> **ACTIVITY**
Given the records below, would you repeat exactly the lines that begin at the one containing "zip \-r archive.zip myfolder/" and end at the one containing "їх можна встановити", inclusive?

> **RECORDS PROVIDED**
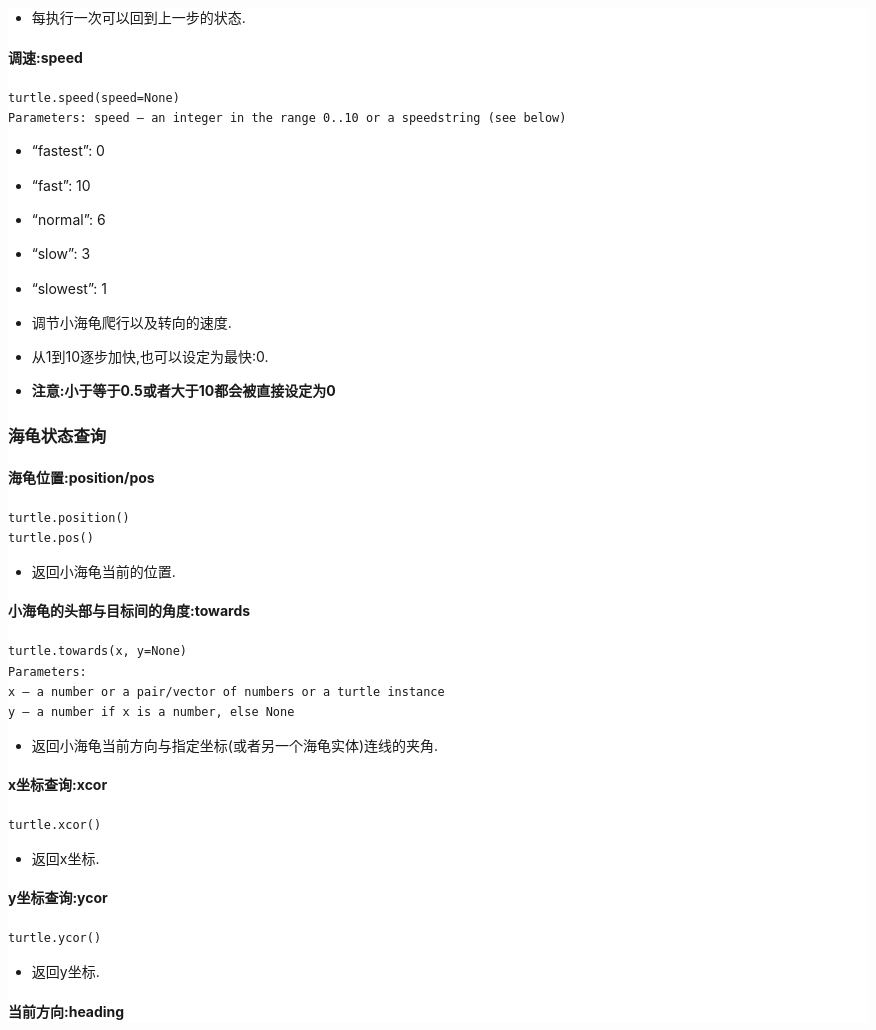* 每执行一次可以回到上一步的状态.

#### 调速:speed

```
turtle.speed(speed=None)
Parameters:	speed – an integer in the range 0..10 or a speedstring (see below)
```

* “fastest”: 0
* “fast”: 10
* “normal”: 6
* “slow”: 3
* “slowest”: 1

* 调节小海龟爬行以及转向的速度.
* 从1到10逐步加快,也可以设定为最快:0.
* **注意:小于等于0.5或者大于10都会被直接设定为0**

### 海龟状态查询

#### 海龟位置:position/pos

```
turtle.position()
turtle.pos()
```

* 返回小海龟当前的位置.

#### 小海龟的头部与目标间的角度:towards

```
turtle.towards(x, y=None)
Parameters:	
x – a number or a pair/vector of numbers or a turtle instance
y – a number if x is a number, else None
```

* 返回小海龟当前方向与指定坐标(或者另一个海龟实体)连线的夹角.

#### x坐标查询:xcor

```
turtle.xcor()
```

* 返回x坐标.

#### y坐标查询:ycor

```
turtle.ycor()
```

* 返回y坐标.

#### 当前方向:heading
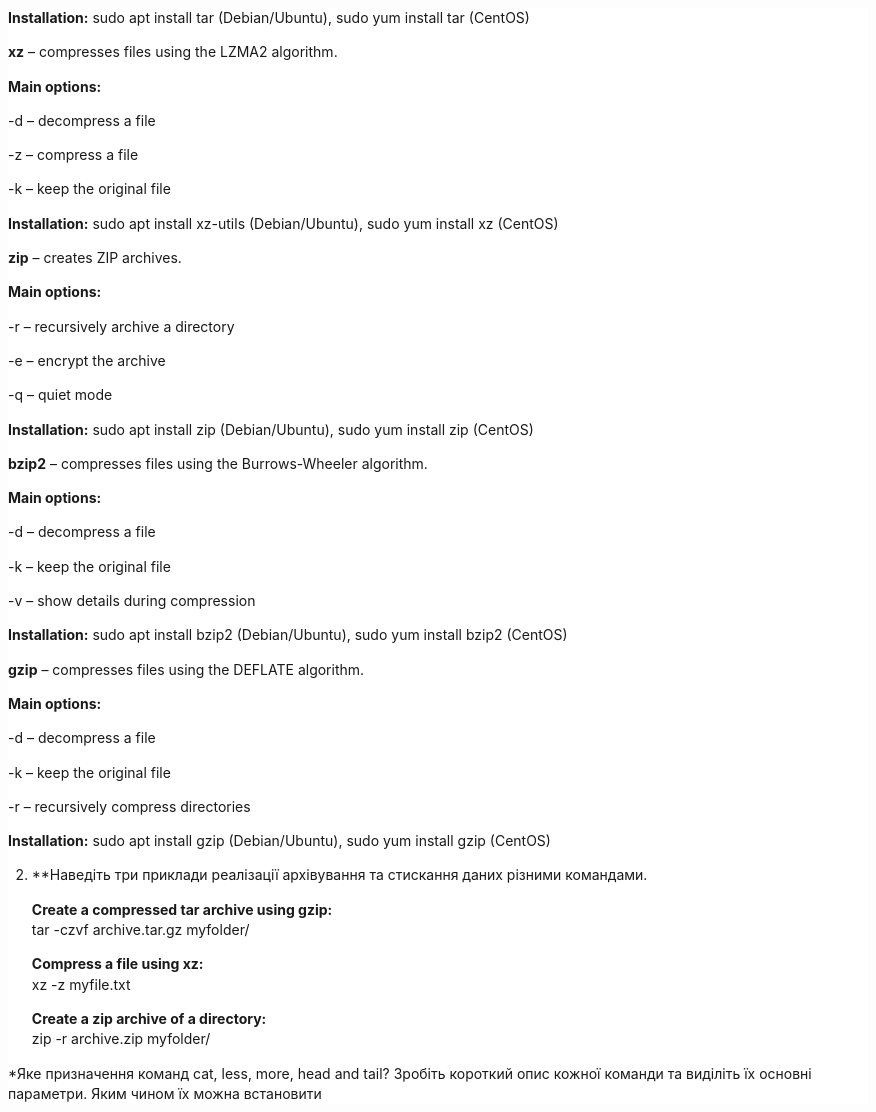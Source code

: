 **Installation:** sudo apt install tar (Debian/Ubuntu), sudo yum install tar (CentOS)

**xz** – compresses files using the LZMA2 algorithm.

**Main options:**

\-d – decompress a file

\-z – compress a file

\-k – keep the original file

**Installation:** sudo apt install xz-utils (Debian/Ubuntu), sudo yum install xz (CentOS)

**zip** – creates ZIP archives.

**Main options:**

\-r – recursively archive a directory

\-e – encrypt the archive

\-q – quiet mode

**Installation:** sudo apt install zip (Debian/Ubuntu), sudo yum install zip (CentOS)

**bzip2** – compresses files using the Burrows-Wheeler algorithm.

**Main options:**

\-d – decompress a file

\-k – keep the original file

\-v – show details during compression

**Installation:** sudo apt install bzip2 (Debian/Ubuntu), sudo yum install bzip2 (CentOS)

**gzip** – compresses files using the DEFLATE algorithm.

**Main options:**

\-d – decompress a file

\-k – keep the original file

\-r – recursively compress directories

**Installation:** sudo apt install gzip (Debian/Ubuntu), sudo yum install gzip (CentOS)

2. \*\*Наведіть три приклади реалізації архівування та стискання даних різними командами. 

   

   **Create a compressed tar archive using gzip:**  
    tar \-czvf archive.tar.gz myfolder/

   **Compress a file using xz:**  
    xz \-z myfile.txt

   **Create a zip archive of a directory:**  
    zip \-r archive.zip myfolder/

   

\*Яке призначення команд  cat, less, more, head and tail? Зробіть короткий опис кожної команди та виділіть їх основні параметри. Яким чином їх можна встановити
---
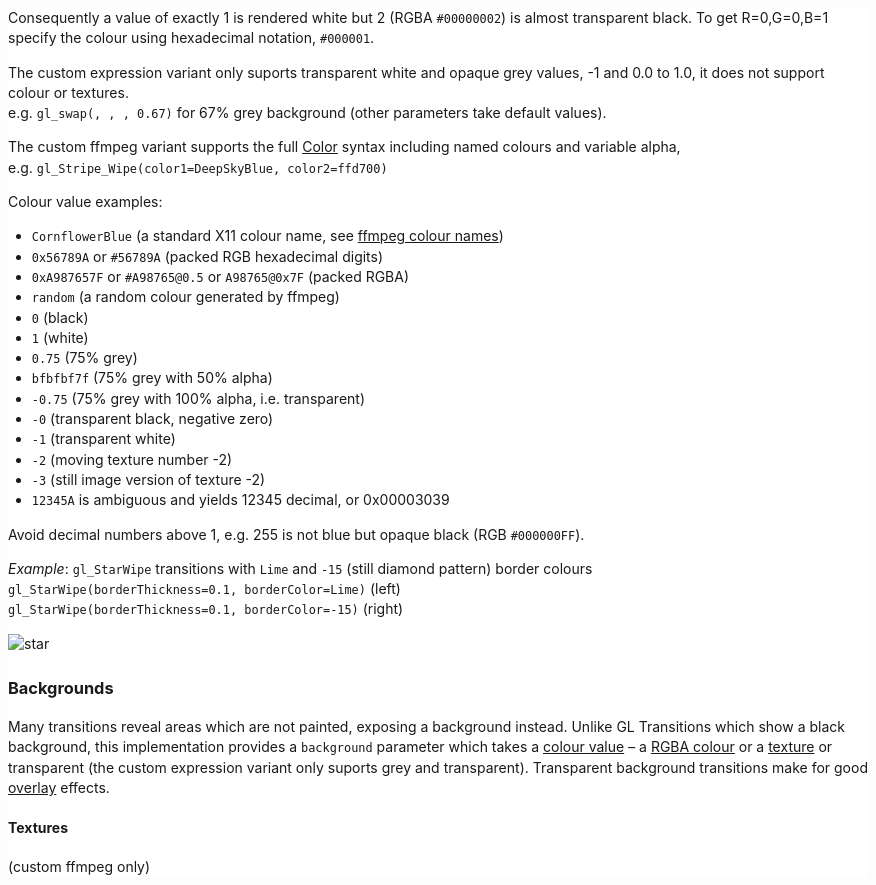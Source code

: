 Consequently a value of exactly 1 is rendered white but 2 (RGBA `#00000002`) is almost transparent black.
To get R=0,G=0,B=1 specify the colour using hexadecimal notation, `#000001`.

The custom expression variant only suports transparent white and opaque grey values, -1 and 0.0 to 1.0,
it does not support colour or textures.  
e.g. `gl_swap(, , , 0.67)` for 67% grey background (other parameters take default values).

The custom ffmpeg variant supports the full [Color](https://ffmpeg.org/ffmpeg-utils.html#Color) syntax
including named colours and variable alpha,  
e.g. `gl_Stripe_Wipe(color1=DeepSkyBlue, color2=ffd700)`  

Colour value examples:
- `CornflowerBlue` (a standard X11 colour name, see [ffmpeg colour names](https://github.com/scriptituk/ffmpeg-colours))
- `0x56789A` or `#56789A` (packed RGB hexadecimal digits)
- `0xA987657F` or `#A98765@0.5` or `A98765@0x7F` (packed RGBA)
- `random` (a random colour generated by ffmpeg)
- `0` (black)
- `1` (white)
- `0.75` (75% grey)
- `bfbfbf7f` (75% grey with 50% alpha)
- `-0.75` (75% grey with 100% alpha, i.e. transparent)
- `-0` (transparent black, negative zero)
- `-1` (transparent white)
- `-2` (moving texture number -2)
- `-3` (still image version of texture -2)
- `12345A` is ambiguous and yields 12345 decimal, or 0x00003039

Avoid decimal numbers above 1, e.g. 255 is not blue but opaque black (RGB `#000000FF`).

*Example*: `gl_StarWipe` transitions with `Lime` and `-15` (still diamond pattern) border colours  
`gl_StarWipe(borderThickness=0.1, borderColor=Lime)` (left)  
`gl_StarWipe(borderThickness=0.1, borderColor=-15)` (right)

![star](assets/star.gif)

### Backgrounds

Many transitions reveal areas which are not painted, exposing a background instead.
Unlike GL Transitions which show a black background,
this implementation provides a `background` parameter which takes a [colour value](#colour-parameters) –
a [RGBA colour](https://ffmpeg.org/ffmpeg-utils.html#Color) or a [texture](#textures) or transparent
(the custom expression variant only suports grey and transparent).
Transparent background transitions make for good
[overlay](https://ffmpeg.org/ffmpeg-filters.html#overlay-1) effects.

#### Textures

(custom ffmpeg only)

> **TASK OUTPUT**
    zip \-r archive.zip myfolder/

   

\*Яке призначення команд  cat, less, more, head and tail? Зробіть короткий опис кожної команди та виділіть їх основні параметри. Яким чином їх можна встановити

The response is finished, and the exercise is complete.